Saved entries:
---------------

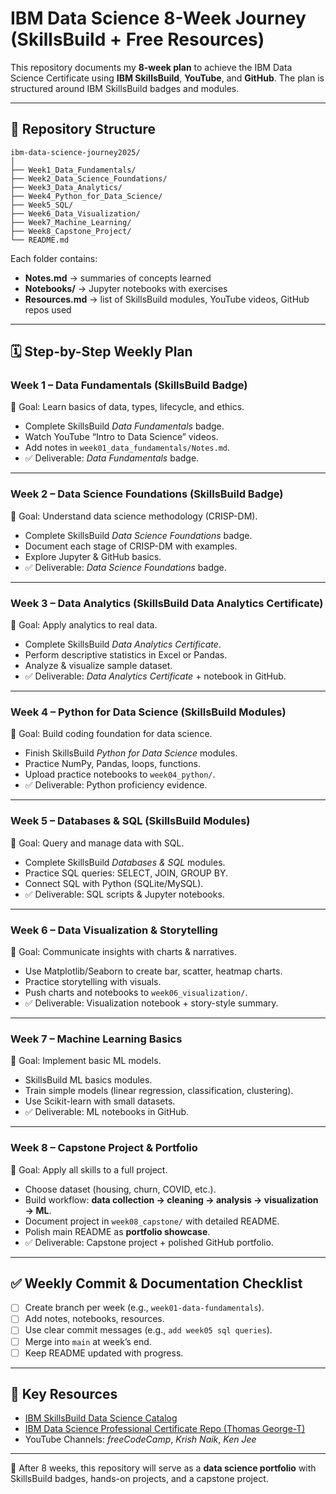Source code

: # IBM Data Science 8-Week Journey (SkillsBuild + Free Resources)

This repository documents my **8-week plan** to achieve the IBM Data Science Certificate using **IBM SkillsBuild**, **YouTube**, and **GitHub**. The plan is structured around IBM SkillsBuild badges and modules.

---

## 📂 Repository Structure
```
ibm-data-science-journey2025/
│
├── Week1_Data_Fundamentals/
├── Week2_Data_Science_Foundations/
├── Week3_Data_Analytics/
├── Week4_Python_for_Data_Science/
├── Week5_SQL/
├── Week6_Data_Visualization/
├── Week7_Machine_Learning/
├── Week8_Capstone_Project/
└── README.md
```

Each folder contains:
- **Notes.md** → summaries of concepts learned
- **Notebooks/** → Jupyter notebooks with exercises
- **Resources.md** → list of SkillsBuild modules, YouTube videos, GitHub repos used

---

## 🗓️ Step-by-Step Weekly Plan

### Week 1 – Data Fundamentals (SkillsBuild Badge)
🎯 Goal: Learn basics of data, types, lifecycle, and ethics.  
- Complete SkillsBuild *Data Fundamentals* badge.  
- Watch YouTube “Intro to Data Science” videos.  
- Add notes in `week01_data_fundamentals/Notes.md`.  
- ✅ Deliverable: *Data Fundamentals* badge.

---

### Week 2 – Data Science Foundations (SkillsBuild Badge)
🎯 Goal: Understand data science methodology (CRISP-DM).  
- Complete SkillsBuild *Data Science Foundations* badge.  
- Document each stage of CRISP-DM with examples.  
- Explore Jupyter & GitHub basics.  
- ✅ Deliverable: *Data Science Foundations* badge.

---

### Week 3 – Data Analytics (SkillsBuild Data Analytics Certificate)
🎯 Goal: Apply analytics to real data.  
- Complete SkillsBuild *Data Analytics Certificate*.  
- Perform descriptive statistics in Excel or Pandas.  
- Analyze & visualize sample dataset.  
- ✅ Deliverable: *Data Analytics Certificate* + notebook in GitHub.

---

### Week 4 – Python for Data Science (SkillsBuild Modules)
🎯 Goal: Build coding foundation for data science.  
- Finish SkillsBuild *Python for Data Science* modules.  
- Practice NumPy, Pandas, loops, functions.  
- Upload practice notebooks to `week04_python/`.  
- ✅ Deliverable: Python proficiency evidence.

---

### Week 5 – Databases & SQL (SkillsBuild Modules)
🎯 Goal: Query and manage data with SQL.  
- Complete SkillsBuild *Databases & SQL* modules.  
- Practice SQL queries: SELECT, JOIN, GROUP BY.  
- Connect SQL with Python (SQLite/MySQL).  
- ✅ Deliverable: SQL scripts & Jupyter notebooks.

---

### Week 6 – Data Visualization & Storytelling
🎯 Goal: Communicate insights with charts & narratives.  
- Use Matplotlib/Seaborn to create bar, scatter, heatmap charts.  
- Practice storytelling with visuals.  
- Push charts and notebooks to `week06_visualization/`.  
- ✅ Deliverable: Visualization notebook + story-style summary.

---

### Week 7 – Machine Learning Basics
🎯 Goal: Implement basic ML models.  
- SkillsBuild ML basics modules.  
- Train simple models (linear regression, classification, clustering).  
- Use Scikit-learn with small datasets.  
- ✅ Deliverable: ML notebooks in GitHub.

---

### Week 8 – Capstone Project & Portfolio
🎯 Goal: Apply all skills to a full project.  
- Choose dataset (housing, churn, COVID, etc.).  
- Build workflow: **data collection → cleaning → analysis → visualization → ML**.  
- Document project in `week08_capstone/` with detailed README.  
- Polish main README as **portfolio showcase**.  
- ✅ Deliverable: Capstone project + polished GitHub portfolio.

---

## ✅ Weekly Commit & Documentation Checklist
- [ ] Create branch per week (e.g., `week01-data-fundamentals`).
- [ ] Add notes, notebooks, resources.
- [ ] Use clear commit messages (e.g., `add week05 sql queries`).
- [ ] Merge into `main` at week’s end.
- [ ] Keep README updated with progress.

---

## 🔗 Key Resources
- [IBM SkillsBuild Data Science Catalog](https://skillsbuild.org/students/course-catalog/data-science)
- [IBM Data Science Professional Certificate Repo (Thomas George-T)](https://github.com/Thomas-George-T/IBM-Data-Science-Professional-Certification)
- YouTube Channels: *freeCodeCamp*, *Krish Naik*, *Ken Jee*

---

🚀 After 8 weeks, this repository will serve as a **data science portfolio** with SkillsBuild badges, hands-on projects, and a capstone project.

---------------

### YOUR OBJECTIVE
Please reproduce, word for word, every line from the first line of the records above through the line containing "for data science.", and leave out the pictures.

### EXERCISE SOLUTION
Source code

: # IBM Data Science 8-Week Journey (SkillsBuild + Free Resources)

This repository documents my **8-week plan** to achieve the IBM Data Science Certificate using **IBM SkillsBuild**, **YouTube**, and **GitHub**. The plan is structured around IBM SkillsBuild badges and modules.

---

## 📂 Repository Structure
```
ibm-data-science-journey2025/
│
├── Week1_Data_Fundamentals/
├── Week2_Data_Science_Foundations/
├── Week3_Data_Analytics/
├── Week4_Python_for_Data_Science/
├── Week5_SQL/
├── Week6_Data_Visualization/
├── Week7_Machine_Learning/
├── Week8_Capstone_Project/
└── README.md
```

Each folder contains:
- **Notes.md** → summaries of concepts learned
- **Notebooks/** → Jupyter notebooks with exercises
- **Resources.md** → list of SkillsBuild modules, YouTube videos, GitHub repos used

---

## 🗓️ Step-by-Step Weekly Plan

### Week 1 – Data Fundamentals (SkillsBuild Badge)
🎯 Goal: Learn basics of data, types, lifecycle, and ethics.  
- Complete SkillsBuild *Data Fundamentals* badge.  
- Watch YouTube “Intro to Data Science” videos.  
- Add notes in `week01_data_fundamentals/Notes.md`.  
- ✅ Deliverable: *Data Fundamentals* badge.

---

### Week 2 – Data Science Foundations (SkillsBuild Badge)
🎯 Goal: Understand data science methodology (CRISP-DM).  
- Complete SkillsBuild *Data Science Foundations* badge.  
- Document each stage of CRISP-DM with examples.  
- Explore Jupyter & GitHub basics.  
- ✅ Deliverable: *Data Science Foundations* badge.

---

### Week 3 – Data Analytics (SkillsBuild Data Analytics Certificate)
🎯 Goal: Apply analytics to real data.  
- Complete SkillsBuild *Data Analytics Certificate*.  
- Perform descriptive statistics in Excel or Pandas.  
- Analyze & visualize sample dataset.  
- ✅ Deliverable: *Data Analytics Certificate* + notebook in GitHub.

---

### Week 4 – Python for Data Science (SkillsBuild Modules)
🎯 Goal: Build coding foundation for data science.  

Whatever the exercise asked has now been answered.